---------- Data extract

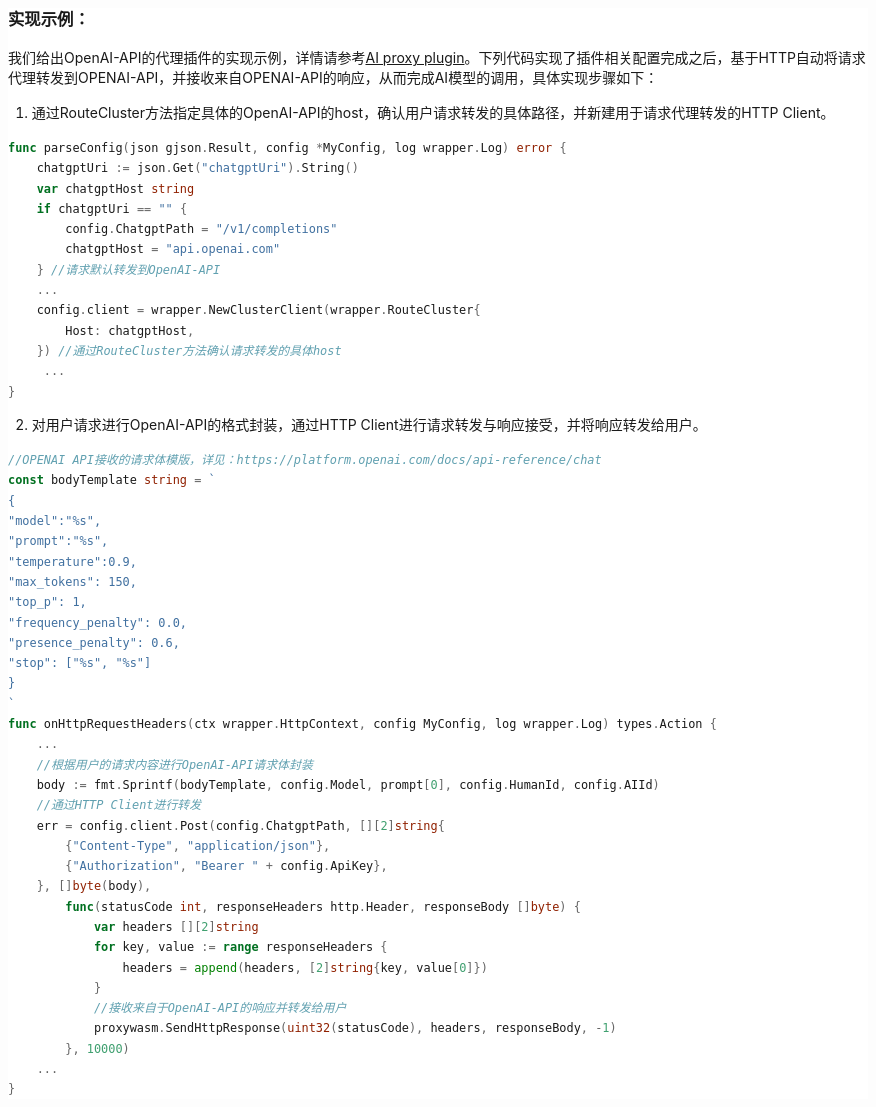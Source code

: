 ### 实现示例：
我们给出OpenAI-API的代理插件的实现示例，详情请参考[AI proxy plugin](https://github.com/alibaba/higress/tree/main/plugins/wasm-go/extensions/chatgpt-proxy)。下列代码实现了插件相关配置完成之后，基于HTTP自动将请求代理转发到OPENAI-API，并接收来自OPENAI-API的响应，从而完成AI模型的调用，具体实现步骤如下：

1. 通过RouteCluster方法指定具体的OpenAI-API的host，确认用户请求转发的具体路径，并新建用于请求代理转发的HTTP Client。

```go
func parseConfig(json gjson.Result, config *MyConfig, log wrapper.Log) error {
	chatgptUri := json.Get("chatgptUri").String()
	var chatgptHost string
	if chatgptUri == "" {
		config.ChatgptPath = "/v1/completions"
		chatgptHost = "api.openai.com"
	} //请求默认转发到OpenAI-API
    ...
	config.client = wrapper.NewClusterClient(wrapper.RouteCluster{
		Host: chatgptHost,
	}) //通过RouteCluster方法确认请求转发的具体host
	 ...
}
```

2. 对用户请求进行OpenAI-API的格式封装，通过HTTP Client进行请求转发与响应接受，并将响应转发给用户。
   
```go
//OPENAI API接收的请求体模版，详见：https://platform.openai.com/docs/api-reference/chat
const bodyTemplate string = `
{
"model":"%s",
"prompt":"%s",
"temperature":0.9,
"max_tokens": 150,
"top_p": 1,
"frequency_penalty": 0.0,
"presence_penalty": 0.6,
"stop": ["%s", "%s"]
}
`
func onHttpRequestHeaders(ctx wrapper.HttpContext, config MyConfig, log wrapper.Log) types.Action {
    ...
    //根据用户的请求内容进行OpenAI-API请求体封装 
	body := fmt.Sprintf(bodyTemplate, config.Model, prompt[0], config.HumanId, config.AIId)
	//通过HTTP Client进行转发
    err = config.client.Post(config.ChatgptPath, [][2]string{
		{"Content-Type", "application/json"},
		{"Authorization", "Bearer " + config.ApiKey},
	}, []byte(body),
		func(statusCode int, responseHeaders http.Header, responseBody []byte) {
			var headers [][2]string
			for key, value := range responseHeaders {
				headers = append(headers, [2]string{key, value[0]})
			}
            //接收来自于OpenAI-API的响应并转发给用户
			proxywasm.SendHttpResponse(uint32(statusCode), headers, responseBody, -1)
		}, 10000)
    ...
}
```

--------------------

Transcribe the data exactly and leave no picture in the copy.

▶ Task response
Source code

: ### 实现示例：
我们给出OpenAI-API的代理插件的实现示例，详情请参考[AI proxy plugin](https://github.com/alibaba/higress/tree/main/plugins/wasm-go/extensions/chatgpt-proxy)。下列代码实现了插件相关配置完成之后，基于HTTP自动将请求代理转发到OPENAI-API，并接收来自OPENAI-API的响应，从而完成AI模型的调用，具体实现步骤如下：

1. 通过RouteCluster方法指定具体的OpenAI-API的host，确认用户请求转发的具体路径，并新建用于请求代理转发的HTTP Client。

```go
func parseConfig(json gjson.Result, config *MyConfig, log wrapper.Log) error {
	chatgptUri := json.Get("chatgptUri").String()
	var chatgptHost string
	if chatgptUri == "" {
		config.ChatgptPath = "/v1/completions"
		chatgptHost = "api.openai.com"
	} //请求默认转发到OpenAI-API
    ...
	config.client = wrapper.NewClusterClient(wrapper.RouteCluster{
		Host: chatgptHost,
	}) //通过RouteCluster方法确认请求转发的具体host
	 ...
}
```

2. 对用户请求进行OpenAI-API的格式封装，通过HTTP Client进行请求转发与响应接受，并将响应转发给用户。
   
```go
//OPENAI API接收的请求体模版，详见：https://platform.openai.com/docs/api-reference/chat
const bodyTemplate string = `
{
"model":"%s",
"prompt":"%s",
"temperature":0.9,
"max_tokens": 150,
"top_p": 1,
"frequency_penalty": 0.0,
"presence_penalty": 0.6,
"stop": ["%s", "%s"]
}
`
func onHttpRequestHeaders(ctx wrapper.HttpContext, config MyConfig, log wrapper.Log) types.Action {
    ...
    //根据用户的请求内容进行OpenAI-API请求体封装 
	body := fmt.Sprintf(bodyTemplate, config.Model, prompt[0], config.HumanId, config.AIId)
	//通过HTTP Client进行转发
    err = config.client.Post(config.ChatgptPath, [][2]string{
		{"Content-Type", "application/json"},
		{"Authorization", "Bearer " + config.ApiKey},
	}, []byte(body),
		func(statusCode int, responseHeaders http.Header, responseBody []byte) {
			var headers [][2]string
			for key, value := range responseHeaders {
				headers = append(headers, [2]string{key, value[0]})
			}
            //接收来自于OpenAI-API的响应并转发给用户
			proxywasm.SendHttpResponse(uint32(statusCode), headers, responseBody, -1)
		}, 10000)
    ...
}
```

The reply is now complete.